This is really interesting. I can't believe this attention to detail isnt included in the $2000 people are paying to Audeze.


----------



## cleg

I've obtained the consent for drivers disassembly from headphones owner. Here are the photos of membrane



And now, the sad part. 

*Don't ever try to disassembly drivers. Also, don't try to unscrew the contacts, for example for rewiring.*

Contact spacers and screws are glued, so any attempt to unscrew them causes irreversible damage of contact pads. I've disassembled old versions of LCD-2, and they didn't have any glue, so I've assembled them back without problems. New LCD models have disposable drivers. 



Scratches near the contacts pads are from my attempts to get to aluminium and fix contacts. In this case it's impossible. Aluminium is under the polymer layer, so it's impossible to attach to wire.

This was the end of this modification attempt. LCD-3 surprised me a lot, so I've decided to share my observations, hope it will be useful.

Translator's note: Snorry will appreciate any feedback and can answer your questions, I'll translate them to him.


----------



## Mirininc

This is awful, it makes sense why I had to replace the left driver on my LCD-2 four times. I babied the heck out of them and they would always go out on me ~4-5 months after getting them back.


----------



## NzAudezey

This makes me sick to the stomach I've had to send mine back 2 times for failed drivers. Is this a recent thing or have they been doing this for a while?


----------



## Badas

Not very good manufacturing practices.
  
 I don't find any distortion in the higher frequencies on my classic (non fazor) LCD-3. So I'm really hoping I don't get the dreaded driver failure. I don't think I would like the new fazor version.


----------



## jerg

My main curiosity is whether the "beat up" condition of the diaphragm in the two exposed diaphragm photos, are due to the aggressive method of ripping apart the magnet arrays, or are they actually like that (all scratched up) even under the magnets?


----------



## Stereolab42

I've PM'd the Audeze HeadFi account to invite them to respond to this thread. As the owner of two LCD-XCs and a new LCD-3 I can say I've zero problems aside from a couple fitment issues that were trivially remedied. Audeze is famous/infamous for continuous improvement so I have no doubt that if these issues represent ongoing flaws rather than a one-off QA miss they will be fixed.


----------



## cleg

jerg said:


> My main curiosity is whether the "beat up" condition of the diaphragm in the two exposed diaphragm photos, are due to the aggressive method of ripping apart the magnet arrays, or are they actually like that (all scratched up) even under the magnets?




I'll clarify with Snorry, but most probably, there was no any "aggressive" attempts to rip apart magnet arrays, everything was made very gently and accurate (but it doesn't helped to avoid contact pads destruction).


----------



## NinjaHamster

Ouch!!


----------



## AManAnd88Keys

It's only paint on the fazors....... Audez'e, come on.
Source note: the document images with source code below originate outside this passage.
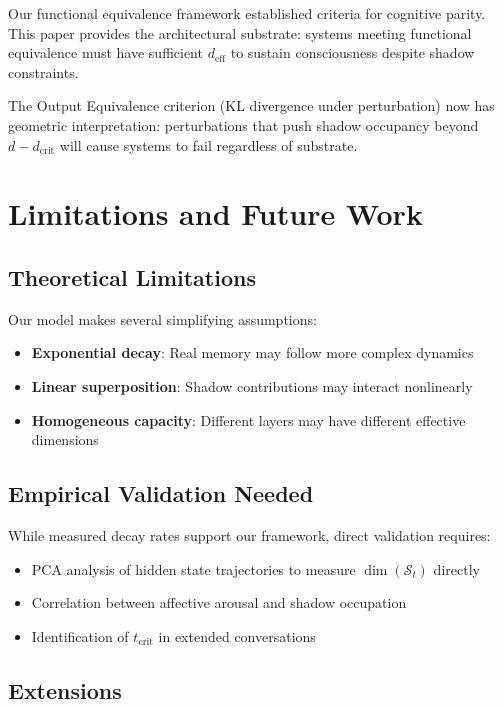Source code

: \documentclass[reprint, amsmath, amssymb, aps, prd]{revtex4-2}
\begin{document}
Our functional equivalence framework \cite{BennettFE2025} established criteria for cognitive parity. This paper provides the architectural substrate: systems meeting functional equivalence must have sufficient $d_{\text{eff}}$ to sustain consciousness despite shadow constraints.

The Output Equivalence criterion (KL divergence under perturbation) now has geometric interpretation: perturbations that push shadow occupancy beyond $d - d_{\text{crit}}$ will cause systems to fail regardless of substrate.

\section{Limitations and Future Work}

\subsection{Theoretical Limitations}

Our model makes several simplifying assumptions:
\begin{itemize}
    \item \textbf{Exponential decay}: Real memory may follow more complex dynamics
    \item \textbf{Linear superposition}: Shadow contributions may interact nonlinearly
    \item \textbf{Homogeneous capacity}: Different layers may have different effective dimensions
\end{itemize}

\subsection{Empirical Validation Needed}

While measured decay rates support our framework, direct validation requires:
\begin{itemize}
    \item PCA analysis of hidden state trajectories to measure $\dim(\mathcal{S}_t)$ directly
    \item Correlation between affective arousal and shadow occupation
    \item Identification of $t_{\text{crit}}$ in extended conversations
\end{itemize}

\subsection{Extensions}
\end{document}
For two grand you shouldn't resort to such methods. I understand that a full metal fazor would be heavier and probably not make a difference sonically. On the other hand, I think the look of the fazor is completely irrelevant anyway. I don't really get it, it's like the designers worried about some customers that might get angry because their fazors are not nice and shiny.


----------



## cleg

I've contacted Snorry, he confirmed me that he dosn't touch membrane in any way, except for broken contact pads, of course. So, it's an original view. But it was pictured with flash, so it looks worse then it is in real life


----------



## tomb

I'm swimming upstream on this, I know, but I take a different lesson from this: don't attempt to mod headphones unless you're prepared to ruin them.
  
 Headphones, by and large, are a completely manufactured, often machine-fabricated product.  Either they're too cheaply made to take apart or they're too expensive to risk it.  A headphone company is in the market to compete.  It's ridiculous to assume that a headphone mfr is not trying to make the best sounding headphone at the lowest price.  So, they've already optimized the audio quality.  It may not be to your own particular preference, but they tuned it to sell, period.  Likewise for the manufacturing - pricing is so competitive worldwide, that every effort is going to be made to reduce manufacturing and fabrication costs.  That doesn't always mean the result is going to be easy to dis-assemble and re-assemble.  More often, it won't be - repeatable connectors/fasteners are always more expensive.
  
 I've been a bit dismayed at how this forum section has seemed to transition from electronics and electrical DIY to modding headphones.  It seems to be the tide that's sweeping around here lately.  There have been some notable successes in modding with the Fostex planars, but those are a glaring exception, not the rule.  This thread is an example of that.
  
 I'm sort of hoping that the tide will go out on this headphone modding wave and we can get back to actually creating entire products with DIY instead of the latest blu-tack and sock mods.  JMHO, but I'm probably in the minority right now.


----------



## Badas

tomb said:


> I've been a bit dismayed at how this forum section has seemed to transition from electronics and electrical DIY to modding headphones.  It seems to be the tide that's sweeping around here lately.  There have been some notable successes in modding with the Fostex planars, but those are a glaring exception, not the rule.  This thread is an example of that.
> I'm sort of hoping that the tide will go out on this headphone modding wave and we can get back to actually creating entire products with DIY instead of the latest blu-tack and sock mods.  JMHO, but I'm probably in the minority right now.


 
  
 You have some good points.


----------



## Wulfsta

amanand88keys said:


> It's only paint on the fazors....... Audez'e, come on. For two grand you shouldn't resort to such methods. I understand that a full metal fazor would be heavier and probably not make a difference sonically. On the other hand, I think the look of the fazor is completely irrelevant anyway. I don't really get it, it's like the designers worried about some customers that might get angry because their fazors are not nice and shiny.



 


It may not be purely aesthetic: the paint may have some quality the plastic does not, or allows a smoother surface than the plastic used. I'm just speculating, but there might be some justification for it.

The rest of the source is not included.